Remove from grill when scapes are lightly charred and tender to the tooth.
- Add pine nuts to a medium frying pan and toast over medium heat — about 5 minutes — until lightly golden, stirring regularly to prevent burning.
- Meanwhile, chop the remaining scapes in 1/2-inch (1-cm) pieces and toss them in a food processor.
Remove the parsley leaves and add them as well.
Chop the grilled scapes …
… and add them along with salt and pepper to the food processor …
… and process for about 60 seconds until a fine paste is created. Drizzle in the olive oil now …
… and continue to process until the natural speed of the blades pulls the pesto together. The goal is to use just enough oil to bring it together — so add a bit more if you want to avoid clumping of the ingredients.
Squeeze in the lemon juice and pulse for 30 seconds more.Add the parmigiano now and pulse until lightly blended.
Taste for salt and pepper and when done. Measure out 1/2-cup of pesto and freeze remaining pesto in smaller freezer bags or containers. You should yield another 4 half-cup portions that you can freeze for another time.
- Now, prepare the carbonara. Heat a large pasta pot of water and toss in a teaspoon of salt. The carbonara sauce will take only about 10 minutes to create, so time your pasta accordingly. You want the pasta to be done shortly after the sauce is ready below.

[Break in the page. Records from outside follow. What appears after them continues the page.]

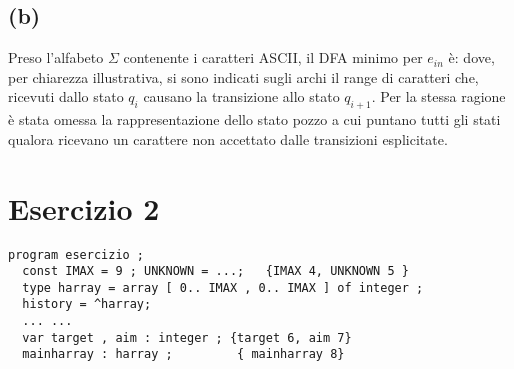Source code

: \documentclass[a4paper,oneside,11pt]{article}
\begin{document}
\subsection*{(b)}
Preso l'alfabeto $\Sigma$ contenente i caratteri ASCII, il DFA minimo per $e_{in}$ è:
\label{dfa}
dove, per chiarezza illustrativa, si sono indicati sugli archi il range di caratteri che, ricevuti dallo stato $q_i$ causano la transizione allo stato $q_{i+1}$. Per la stessa ragione è stata omessa la rappresentazione dello stato pozzo a cui puntano tutti gli stati qualora ricevano un carattere non accettato dalle transizioni esplicitate.
\section*{Esercizio 2}
\begin{lstlisting}
program esercizio ;
  const IMAX = 9 ; UNKNOWN = ...;   {IMAX 4, UNKNOWN 5 }
  type harray = array [ 0.. IMAX , 0.. IMAX ] of integer ;
  history = ^harray;
  ... ...
  var target , aim : integer ; {target 6, aim 7}
  mainharray : harray ;         { mainharray 8}


\end{lstlisting}
\end{document}
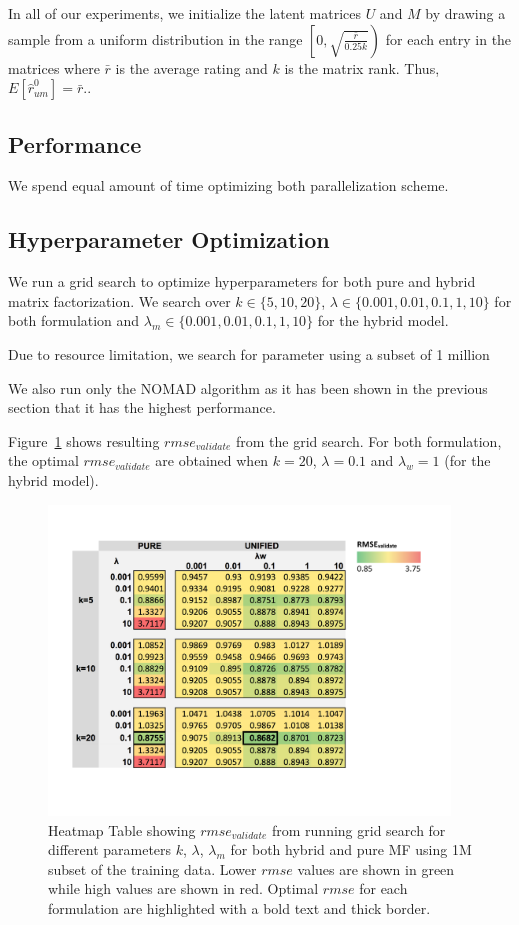 \documentclass{article} %
\begin{document}
In all of our experiments,  we initialize the latent matrices $U$ and $M$ by drawing a sample from a uniform distribution in the range $\left[0,\sqrt{\frac{\bar{r}}{0.25k}}\right)$ for each entry in the matrices where $\bar{r}$ is the average rating and $k$ is the matrix rank. Thus, $E[\hat{r}_{um}^0] = \bar{r}$..

\subsection{Performance}

We spend equal amount of time optimizing both parallelization scheme.

\subsection{Hyperparameter Optimization}

We run a grid search to optimize hyperparameters for both pure and hybrid
matrix factorization. We search over $k \in \{5, 10, 20\}$, $\lambda \in \{
0.001, 0.01, 0.1, 1, 10\}$ for both formulation and $\lambda_m \in \{
0.001, 0.01, 0.1, 1, 10\}$ for the hybrid model.

Due to resource limitation, we search for parameter using a subset of 1 million


We also run only the NOMAD algorithm as it
has been shown in the previous section that it has the highest performance.

Figure~\ref{fig:gridsearch} shows resulting $rmse_{validate}$ from the grid search.
For both formulation, the optimal $rmse_{validate}$ are obtained when
$k=20$, $\lambda=0.1$ and $\lambda_w=1$ (for the hybrid model).

\begin{figure}[h]
\centering
\includegraphics[width=4.2in]{figures/grid}
\caption{\label{fig:gridsearch} Heatmap Table showing $rmse_{validate}$ from
running grid search for different parameters $k$, $\lambda$, $\lambda_m$ for
both hybrid and pure MF using 1M subset of the training data.  Lower $rmse$
values are shown in green while high values are shown in red.  Optimal $rmse$
for each formulation are highlighted with a bold text and thick border.}
\end{figure}
\end{document}
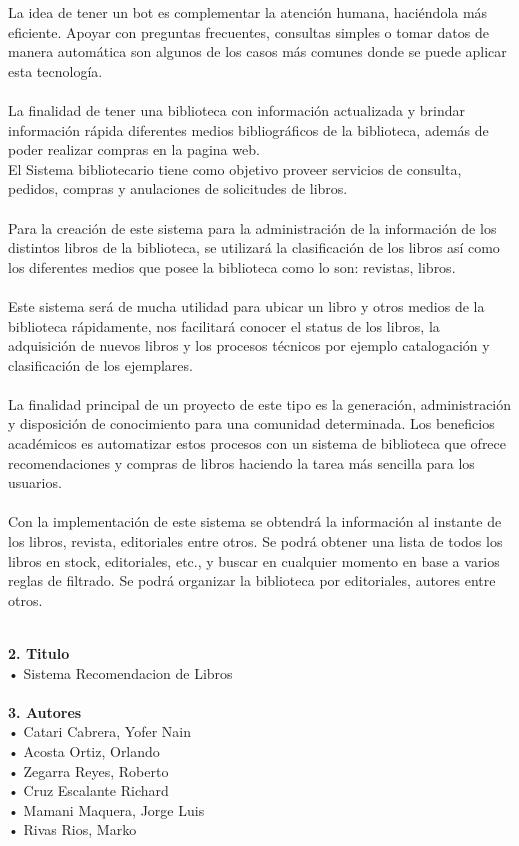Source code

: \begin{flushleft}
\begin{itemize}
La idea de tener un bot es complementar la atención humana, haciéndola más eficiente. Apoyar con preguntas frecuentes, consultas simples o tomar datos de manera automática son algunos de los casos más comunes donde se puede aplicar esta tecnología.\textbf{ }\\
\textbf{ }\\
La finalidad de tener una biblioteca con información actualizada y brindar información rápida diferentes medios bibliográficos de la biblioteca, además de poder realizar compras en la pagina web.\textbf{ }\\
El Sistema bibliotecario tiene como objetivo proveer servicios de consulta, pedidos, compras y anulaciones de solicitudes de libros.
\textbf{ }\\
\textbf{ }\\
Para la creación de este sistema para la administración de la información de los distintos libros de la biblioteca, se utilizará la clasificación de los libros así como los diferentes medios que posee la biblioteca como lo son: revistas, libros.
 \textbf{ }\\
\textbf{ }\\
Este sistema será de mucha utilidad para ubicar un libro y otros medios de la biblioteca rápidamente, nos facilitará conocer el status de los libros, la adquisición de nuevos libros y los procesos técnicos por ejemplo catalogación y clasificación de los ejemplares.
\textbf{ }\\
\textbf{ }\\
La finalidad principal de un proyecto de este tipo es la generación, administración y disposición de conocimiento para una comunidad determinada.
Los beneficios académicos es automatizar estos procesos con un sistema de biblioteca que ofrece recomendaciones y compras de libros haciendo la tarea más sencilla para los usuarios.
\textbf{ }\\
\textbf{ }\\
Con la implementación de este sistema se obtendrá la información al instante de los libros, revista, editoriales entre otros. Se podrá obtener una lista de todos los libros en stock, editoriales, etc., y buscar en cualquier momento en base a varios reglas de filtrado. Se podrá organizar la biblioteca por editoriales, autores entre otros.



\textbf{ }\\
\textbf{2.	Titulo}\\
•         Sistema Recomendacion de Libros
\textbf{ }\\
\textbf{ }\\
\textbf{3.	Autores}\\
•	Catari Cabrera, Yofer Nain\textbf{ }\\
•	Acosta Ortiz, Orlando \textbf{ }\\
•	Zegarra Reyes, Roberto\textbf{ }\\
•	Cruz Escalante Richard\textbf{ }\\
•	Mamani Maquera, Jorge Luis\textbf{ }\\
•	Rivas Rios, Marko\textbf{ }\\



\end{itemize}
\end{flushleft}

- Coarsely chop the double-smoked bacon and add it to a frying pan with a tablespoon of olive oil.
Fry until bacon over medium-high heat until it is cooked, but not ‘crisp,’ for roughly 5 minutes.
When done, lower the heat and add the wine and quickly stir it around. Then add the cream and the chili paste.

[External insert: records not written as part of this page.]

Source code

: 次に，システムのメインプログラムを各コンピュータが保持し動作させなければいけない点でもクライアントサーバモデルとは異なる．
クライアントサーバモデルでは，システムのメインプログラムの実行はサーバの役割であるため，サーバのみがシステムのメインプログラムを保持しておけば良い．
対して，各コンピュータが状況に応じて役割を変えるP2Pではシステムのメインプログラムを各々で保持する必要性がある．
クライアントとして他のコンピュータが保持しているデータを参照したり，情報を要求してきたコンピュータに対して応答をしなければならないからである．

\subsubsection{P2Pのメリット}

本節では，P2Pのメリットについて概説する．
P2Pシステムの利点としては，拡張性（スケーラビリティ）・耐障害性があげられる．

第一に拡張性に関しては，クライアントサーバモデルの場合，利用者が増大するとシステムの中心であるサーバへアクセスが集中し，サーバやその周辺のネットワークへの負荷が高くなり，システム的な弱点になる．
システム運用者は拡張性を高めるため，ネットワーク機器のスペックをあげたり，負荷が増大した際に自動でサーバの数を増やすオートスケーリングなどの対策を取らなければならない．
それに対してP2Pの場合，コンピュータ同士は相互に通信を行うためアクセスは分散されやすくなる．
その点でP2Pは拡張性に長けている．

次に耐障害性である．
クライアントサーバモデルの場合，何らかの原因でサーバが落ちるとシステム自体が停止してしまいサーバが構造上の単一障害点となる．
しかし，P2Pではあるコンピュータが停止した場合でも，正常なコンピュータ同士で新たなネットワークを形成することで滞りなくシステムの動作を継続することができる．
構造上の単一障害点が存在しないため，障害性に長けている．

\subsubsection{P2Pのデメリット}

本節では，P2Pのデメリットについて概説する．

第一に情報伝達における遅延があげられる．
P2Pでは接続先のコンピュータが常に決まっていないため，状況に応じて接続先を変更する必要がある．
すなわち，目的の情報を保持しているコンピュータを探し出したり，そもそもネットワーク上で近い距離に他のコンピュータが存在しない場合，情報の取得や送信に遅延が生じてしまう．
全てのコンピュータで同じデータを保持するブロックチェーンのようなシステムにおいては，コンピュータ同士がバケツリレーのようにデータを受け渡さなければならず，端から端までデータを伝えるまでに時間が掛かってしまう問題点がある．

Simmer for about 3-5 minutes then stir-in the reserved 1/2-cup of scape pesto.
- If you haven’t already put your pasta in the pot, add to the boiling water now, and follow cooking instructions until fettuccine is cooked al dente: approximately 5 minutes for fresh; longer for dried.
- Meanwhile, break the eggs into a large bowl (you’ll be adding the pasta and all ingredients to this eventually so make sure it is large enough) and lightly season with salt and pepper and beat with wire whisk until frothy. Set aside.
- Remove pasta from water and drain well and toss directly into the bowl with beaten eggs. Do Not Rinse and DO NOT throw away the water.
→ Reserve a cup of pasta water.
Immediately toss the pasta and egg together and quickly stir in the bacon-cream-wine sauce. Don’t worry — the heat of the pasta will cook the eggs. This is why the pasta needs to come directly from heat. Stir quickly to ensure the eggs don’t cook unevenly and turn into “scrambled eggs” and pasta.
Taste for seasoning. If too dry, add a few tablespoons at a time of reserved pasta water until a light ‘creamy’ sauce clings to the fettuccine.
- Serve into pasta bowls and top with Parmesan and scape tops and, if you’d like, an extra teaspoon of scape pesto on top.Wine Pairing: Serve with with an off-dry Riesling that has reasonable acidity.